Applying Surrender in BJJ
So how does this translate to practical BJJ training? When caught in a bad position, instead of immediately fighting with brute force, I’m learning to:
- Breathe and assess – Create space for awareness rather than react from panic
- Move with the pressure – Work with the forces acting on me rather than against them
- Stay present – Remain conscious and responsive rather than mentally checking out
- Trust the process – Accept that being uncomfortable is part of learning
This doesn’t mean becoming passive or giving up. It means becoming more intelligent about when to resist and when to flow, when to push and when to yield.

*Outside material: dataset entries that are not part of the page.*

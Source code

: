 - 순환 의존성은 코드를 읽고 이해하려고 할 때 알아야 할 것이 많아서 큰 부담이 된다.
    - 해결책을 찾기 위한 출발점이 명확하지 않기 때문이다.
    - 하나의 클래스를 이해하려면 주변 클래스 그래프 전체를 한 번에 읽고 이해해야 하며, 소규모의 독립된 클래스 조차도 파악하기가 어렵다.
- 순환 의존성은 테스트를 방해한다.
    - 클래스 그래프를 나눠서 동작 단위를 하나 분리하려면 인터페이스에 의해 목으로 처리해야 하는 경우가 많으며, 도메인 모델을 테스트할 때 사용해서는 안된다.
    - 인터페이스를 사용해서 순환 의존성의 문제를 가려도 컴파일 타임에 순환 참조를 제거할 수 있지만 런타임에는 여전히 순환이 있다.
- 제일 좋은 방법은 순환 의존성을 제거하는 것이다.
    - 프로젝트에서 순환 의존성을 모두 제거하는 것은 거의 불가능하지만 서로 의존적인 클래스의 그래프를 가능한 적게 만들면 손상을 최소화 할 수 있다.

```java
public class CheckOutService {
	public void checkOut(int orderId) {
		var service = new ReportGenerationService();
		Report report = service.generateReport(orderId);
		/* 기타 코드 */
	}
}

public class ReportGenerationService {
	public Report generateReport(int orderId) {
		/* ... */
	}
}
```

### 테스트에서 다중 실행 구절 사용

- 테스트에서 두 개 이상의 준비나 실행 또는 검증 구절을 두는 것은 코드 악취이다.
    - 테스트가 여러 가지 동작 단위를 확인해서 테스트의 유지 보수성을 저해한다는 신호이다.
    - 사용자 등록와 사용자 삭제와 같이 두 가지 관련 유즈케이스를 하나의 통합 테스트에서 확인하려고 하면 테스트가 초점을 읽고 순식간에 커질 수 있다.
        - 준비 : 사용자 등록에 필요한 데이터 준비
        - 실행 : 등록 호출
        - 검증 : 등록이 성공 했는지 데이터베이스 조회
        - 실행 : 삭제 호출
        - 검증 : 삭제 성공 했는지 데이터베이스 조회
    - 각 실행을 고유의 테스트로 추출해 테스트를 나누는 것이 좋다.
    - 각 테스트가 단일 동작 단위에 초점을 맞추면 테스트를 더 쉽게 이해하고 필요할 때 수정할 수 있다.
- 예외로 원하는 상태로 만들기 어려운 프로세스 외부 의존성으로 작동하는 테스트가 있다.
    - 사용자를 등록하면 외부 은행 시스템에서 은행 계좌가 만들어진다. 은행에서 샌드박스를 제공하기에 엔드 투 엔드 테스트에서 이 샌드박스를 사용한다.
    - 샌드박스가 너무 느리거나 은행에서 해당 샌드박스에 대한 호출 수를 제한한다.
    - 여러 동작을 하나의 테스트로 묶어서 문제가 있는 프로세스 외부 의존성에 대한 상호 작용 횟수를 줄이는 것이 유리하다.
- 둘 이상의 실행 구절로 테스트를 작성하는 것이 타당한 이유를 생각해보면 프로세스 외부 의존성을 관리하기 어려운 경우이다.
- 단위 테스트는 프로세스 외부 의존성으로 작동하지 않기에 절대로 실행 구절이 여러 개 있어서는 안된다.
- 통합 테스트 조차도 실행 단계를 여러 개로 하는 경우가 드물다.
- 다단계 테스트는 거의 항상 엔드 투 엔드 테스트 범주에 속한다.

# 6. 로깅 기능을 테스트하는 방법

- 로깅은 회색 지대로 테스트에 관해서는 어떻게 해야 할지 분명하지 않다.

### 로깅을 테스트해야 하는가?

As spiritual teacher Sadhguru puts it, “Responsibility simply means your ability to respond.” When we stop reacting from habit and start responding from awareness, we reclaim our power to shape our experience. “Reactivity is enslavement. Responsibility is freedom.“
The Broader Application
These lessons extend far beyond the mat. Whether dealing with aging, difficult relationships, work stress, or life transitions, the principles remain the same. Fighting against reality exhausts us. Working skillfully with what is opens new possibilities.
I’m still integrating these insights, watching for moments when I can apply this new understanding of surrender. Sometimes the most profound changes happen not through dramatic breakthroughs but through gradually shifting how we meet each moment.
For those of us training BJJ later in life, this integration of physical practice with deeper awareness work offers a path that honors both our bodies and our evolving consciousness. We may not have the attributes of younger grapplers, but we can develop wisdom that serves us both on and off the mat.
The journey continues, one breath at a time, one moment of conscious surrender at a time. And as I’ve learned, when we stop fighting the current and learn to navigate with it, we often find ourselves exactly where we need to be.